Input records ::
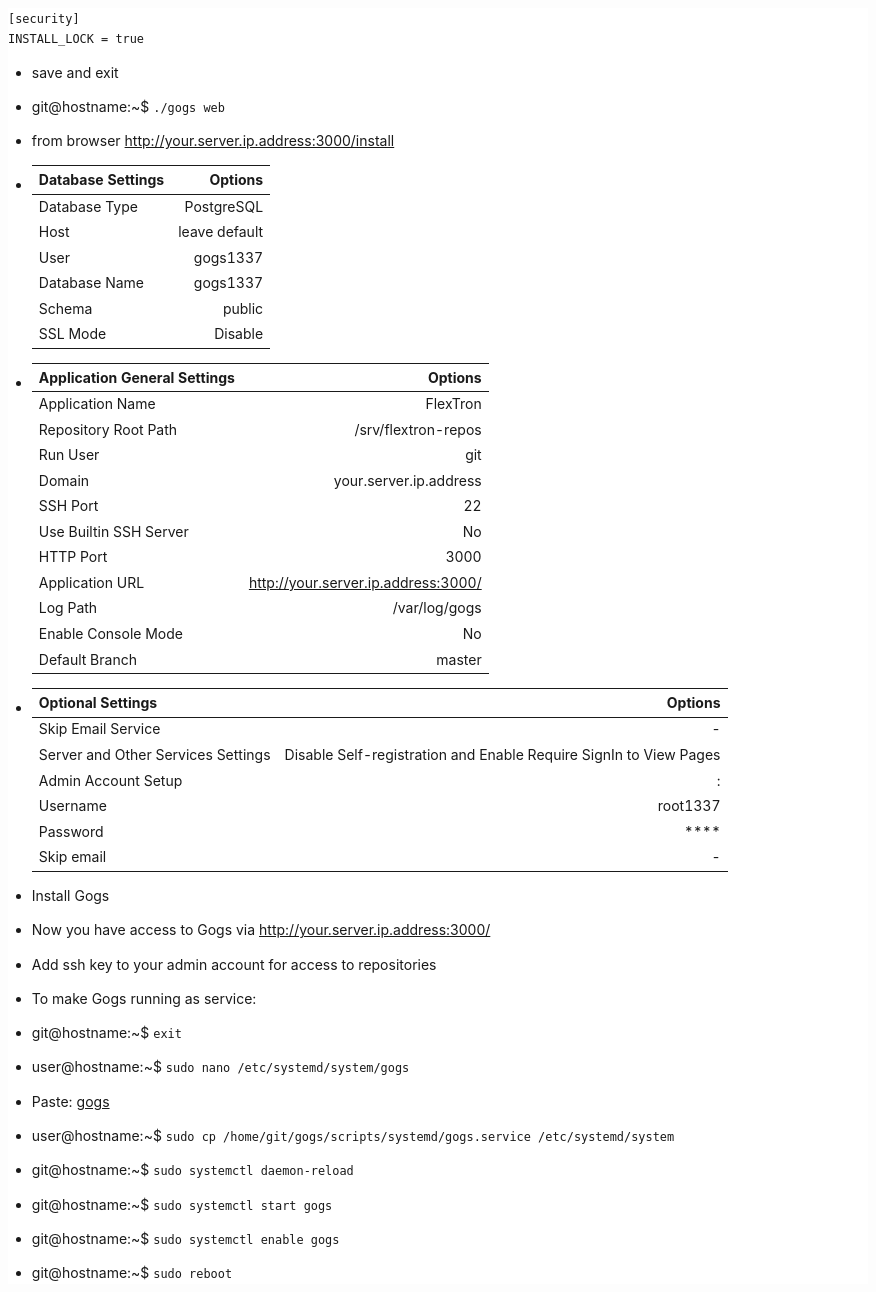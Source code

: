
 ```console
[security]
INSTALL_LOCK = true
```

* save and exit
* git@hostname:~$ ```./gogs web```
* from browser http://your.server.ip.address:3000/install

* |Database Settings| Options       |
  |---------------|--------------:|
  | Database Type | PostgreSQL    |
  | Host | leave default |
  | User | gogs1337      |
  | Database Name | gogs1337      |
  | Schema | public        |
  |SSL Mode| Disable       |

* |Application General Settings| Options                             |
  |-------------------------------------|--------------:|
  | Application Name | FlexTron                            |
  | Repository Root Path | /srv/flextron-repos                 |
  | Run User | git                                 |
  | Domain | your.server.ip.address              |
  |SSH Port| 22                                  |
  |Use Builtin SSH Server| No                                  |
  |HTTP Port| 3000                                |
  |Application URL| http://your.server.ip.address:3000/ |
  |Log Path| /var/log/gogs                       |
  |Enable Console Mode| No                                  |
  |Default Branch| master                              |

* |Optional Settings| Options                                                                     |
  |-----------------------------------------------------------------------------|--------------:|
  | Skip Email Service | -                                                                           |
  | Server and Other Services Settings | Disable Self-registration and Enable Require SignIn to View Pages |
  | Admin Account Setup | :                                                                           |
  | Username | root1337                                                                    |
  | Password | ****                                                                        |
  |Skip email| -                                                                           |
*  Install Gogs
* Now you have access to Gogs via http://your.server.ip.address:3000/ 
* Add ssh key to your admin account for access to repositories
* To make Gogs running as service:
* git@hostname:~$ ```exit```
* user@hostname:~$ ```sudo nano /etc/systemd/system/gogs```
* Paste: [gogs](files%2Fgogs)
* user@hostname:~$ ```sudo cp /home/git/gogs/scripts/systemd/gogs.service /etc/systemd/system```
* git@hostname:~$ ```sudo systemctl daemon-reload```
* git@hostname:~$ ```sudo systemctl start gogs```
* git@hostname:~$ ```sudo systemctl enable gogs```
* git@hostname:~$ ```sudo reboot```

Exercise aim :: Repeat, without changes, every line from the one that contains "Database Name |" through the final line of the data.

Answer ::
  | Database Name | gogs1337      |
  | Schema | public        |
  |SSL Mode| Disable       |

* |Application General Settings| Options                             |
  |-------------------------------------|--------------:|
  | Application Name | FlexTron                            |
  | Repository Root Path | /srv/flextron-repos                 |
  | Run User | git                                 |
  | Domain | your.server.ip.address              |
  |SSH Port| 22                                  |
  |Use Builtin SSH Server| No                                  |
  |HTTP Port| 3000                                |
  |Application URL| http://your.server.ip.address:3000/ |
  |Log Path| /var/log/gogs                       |
  |Enable Console Mode| No                                  |
  |Default Branch| master                              |

* |Optional Settings| Options                                                                     |
  |-----------------------------------------------------------------------------|--------------:|
  | Skip Email Service | -                                                                           |
  | Server and Other Services Settings | Disable Self-registration and Enable Require SignIn to View Pages |
  | Admin Account Setup | :                                                                           |
  | Username | root1337                                                                    |
  | Password | ****                                                                        |
  |Skip email| -                                                                           |
*  Install Gogs
* Now you have access to Gogs via http://your.server.ip.address:3000/ 
* Add ssh key to your admin account for access to repositories
* To make Gogs running as service:
* git@hostname:~$ ```exit```
* user@hostname:~$ ```sudo nano /etc/systemd/system/gogs```
* Paste: [gogs](files%2Fgogs)
* user@hostname:~$ ```sudo cp /home/git/gogs/scripts/systemd/gogs.service /etc/systemd/system```
* git@hostname:~$ ```sudo systemctl daemon-reload```
* git@hostname:~$ ```sudo systemctl start gogs```
* git@hostname:~$ ```sudo systemctl enable gogs```
* git@hostname:~$ ```sudo reboot```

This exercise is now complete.